NLP cTAKES Project
Space shortcuts
Space Tools

Informatics for Integrating Biology and the Bedside

 

 

i2b2 Design Document

 

NLP
c linical T ext A nalysis and K nowledge E xtraction S ystem

 

 

 

 

 

 

 

 

Document Version:

1.0

I2b2 Software Release:

1.6

 


 

Table of Contents

Document Management

1. Introduction

2. Design

2.1 cTAKES GUI

2.1.1 Input

2.1.2 Output

2.1.3 The NLP processing pipeline

2.1 i2b2 web client ontology

3. Tables

3.1 Table

3.1 Table: Field Definition

4. Data Objects

5. Data Permission

6. Limitations

 

Document Management

 

Revision Number

Date

Author

Description of change

1.0

04/12/12

Pei J. Chen

Initial Draft

 

 

 

 

 

 

  1. Introduction

There is a wealth of information within the plain text clinical narrative.  The purpose of this cell is to harness the unstructured information by allowing i2b2 users to query and join that information with existing i2b2 concepts.  Currently, the entire note is commonly stored as a single row in the observation_blob field in the observation_fact table in i2b2.  One of NLP cTAKES’ features is its capability to ‘read’ through and extract concepts from plain text notes and transform them into structured and normalized information.  The purpose of this cell is to incorporate cTAKES and i2b2 by formatting the output of cTAKES into the i2b2 observation_fact table format (facts, concepts, modifiers, and values) which can then be easily queried by existing i2b2 interfaces.

There will be 2 main components:

  1. An administrative tool (cTAKES GUI) that will allow users to specify the input DataSource of the note(s), the output of the notes(s), and the NLP pipeline to be used.  The cTAKES GUI will be designed to be a web interface (packaged a war file to be easily deployed to standard servlet containers such as Tomcat).  The configuration information will be stored and could be reused for future experiments.
  2. An interface for users to query the extracted data.  We plan to reuse the existing web client tool by adding an ‘NLP’ ontology which contains all of the concepts that could be used to filter and joined with other ontologies such as demographics or codified data.

 

  1. Design

 

2.1         cTAKES GUI

2.1.1 Input

Users will be able to specify the source of the notes and flexible enough to also enter their custom own SQL.

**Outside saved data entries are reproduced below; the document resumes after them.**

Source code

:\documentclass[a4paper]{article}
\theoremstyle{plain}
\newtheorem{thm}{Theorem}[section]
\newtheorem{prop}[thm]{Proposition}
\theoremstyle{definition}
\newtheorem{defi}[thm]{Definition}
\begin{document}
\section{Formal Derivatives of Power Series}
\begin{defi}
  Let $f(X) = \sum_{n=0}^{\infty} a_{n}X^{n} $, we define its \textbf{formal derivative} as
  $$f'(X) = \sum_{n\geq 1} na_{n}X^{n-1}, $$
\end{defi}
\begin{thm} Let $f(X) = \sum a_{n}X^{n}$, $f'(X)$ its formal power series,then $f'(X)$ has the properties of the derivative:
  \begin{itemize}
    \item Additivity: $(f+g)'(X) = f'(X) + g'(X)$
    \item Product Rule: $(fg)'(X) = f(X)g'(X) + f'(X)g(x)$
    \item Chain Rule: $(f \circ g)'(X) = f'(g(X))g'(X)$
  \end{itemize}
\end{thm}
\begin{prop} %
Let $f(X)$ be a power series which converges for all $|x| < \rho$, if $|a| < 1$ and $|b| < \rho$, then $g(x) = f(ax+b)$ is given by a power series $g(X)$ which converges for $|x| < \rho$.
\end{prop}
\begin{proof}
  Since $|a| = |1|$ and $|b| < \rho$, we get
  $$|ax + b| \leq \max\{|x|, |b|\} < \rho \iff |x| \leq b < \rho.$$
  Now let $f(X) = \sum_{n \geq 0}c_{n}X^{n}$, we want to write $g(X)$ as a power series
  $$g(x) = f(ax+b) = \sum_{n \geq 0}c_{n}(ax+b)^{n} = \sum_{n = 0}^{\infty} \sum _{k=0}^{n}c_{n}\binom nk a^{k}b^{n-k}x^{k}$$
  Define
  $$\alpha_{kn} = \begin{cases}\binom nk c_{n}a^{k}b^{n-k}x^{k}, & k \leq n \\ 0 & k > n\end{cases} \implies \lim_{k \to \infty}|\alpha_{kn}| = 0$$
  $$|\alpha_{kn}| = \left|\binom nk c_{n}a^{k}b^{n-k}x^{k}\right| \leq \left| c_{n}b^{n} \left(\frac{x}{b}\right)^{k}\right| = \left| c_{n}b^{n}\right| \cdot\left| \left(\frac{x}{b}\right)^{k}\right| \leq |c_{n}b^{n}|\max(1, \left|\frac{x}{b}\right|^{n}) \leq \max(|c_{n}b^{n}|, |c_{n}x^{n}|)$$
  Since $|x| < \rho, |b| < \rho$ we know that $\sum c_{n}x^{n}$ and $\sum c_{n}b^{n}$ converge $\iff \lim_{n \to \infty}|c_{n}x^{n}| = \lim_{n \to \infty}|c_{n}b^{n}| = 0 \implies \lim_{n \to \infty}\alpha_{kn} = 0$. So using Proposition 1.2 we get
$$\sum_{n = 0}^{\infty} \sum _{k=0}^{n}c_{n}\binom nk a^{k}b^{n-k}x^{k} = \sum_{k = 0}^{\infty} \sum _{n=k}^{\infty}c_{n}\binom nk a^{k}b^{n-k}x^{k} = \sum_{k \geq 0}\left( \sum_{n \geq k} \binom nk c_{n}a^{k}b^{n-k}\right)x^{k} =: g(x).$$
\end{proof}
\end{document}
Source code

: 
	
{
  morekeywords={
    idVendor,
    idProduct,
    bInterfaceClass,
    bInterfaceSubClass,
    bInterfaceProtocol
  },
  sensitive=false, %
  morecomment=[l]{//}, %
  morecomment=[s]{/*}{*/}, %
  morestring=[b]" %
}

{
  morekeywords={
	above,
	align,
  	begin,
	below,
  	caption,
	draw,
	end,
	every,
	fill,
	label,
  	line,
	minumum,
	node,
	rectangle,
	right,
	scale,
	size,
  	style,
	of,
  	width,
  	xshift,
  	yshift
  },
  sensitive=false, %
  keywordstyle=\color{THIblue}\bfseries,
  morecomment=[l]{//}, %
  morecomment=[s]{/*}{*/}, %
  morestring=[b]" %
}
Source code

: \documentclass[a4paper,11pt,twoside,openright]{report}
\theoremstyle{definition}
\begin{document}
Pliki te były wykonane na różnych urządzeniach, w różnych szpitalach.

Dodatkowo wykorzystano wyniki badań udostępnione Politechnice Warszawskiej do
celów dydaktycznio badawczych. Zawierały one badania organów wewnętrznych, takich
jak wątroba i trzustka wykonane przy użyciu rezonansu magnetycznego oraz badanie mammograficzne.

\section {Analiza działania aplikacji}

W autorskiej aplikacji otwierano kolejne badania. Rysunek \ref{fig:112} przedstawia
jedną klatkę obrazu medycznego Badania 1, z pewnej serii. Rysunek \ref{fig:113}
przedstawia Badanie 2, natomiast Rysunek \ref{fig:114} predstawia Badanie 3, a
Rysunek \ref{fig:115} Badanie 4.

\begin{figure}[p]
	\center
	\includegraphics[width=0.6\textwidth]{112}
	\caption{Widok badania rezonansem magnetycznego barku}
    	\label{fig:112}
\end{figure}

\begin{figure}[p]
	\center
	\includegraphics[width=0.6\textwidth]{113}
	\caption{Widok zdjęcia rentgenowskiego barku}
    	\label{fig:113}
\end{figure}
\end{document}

  • The DataSource of the notes should be a relational database such as MSSQL, Oracle, etc.  In order for it to be formatted into the i2b2 observation_fact format, there are several main required fields: encounter_num, patient_num, start_date,provider_id, modifier_cd, observation_blob (These document properties be preserved and re-inserted into the observation_fact table.)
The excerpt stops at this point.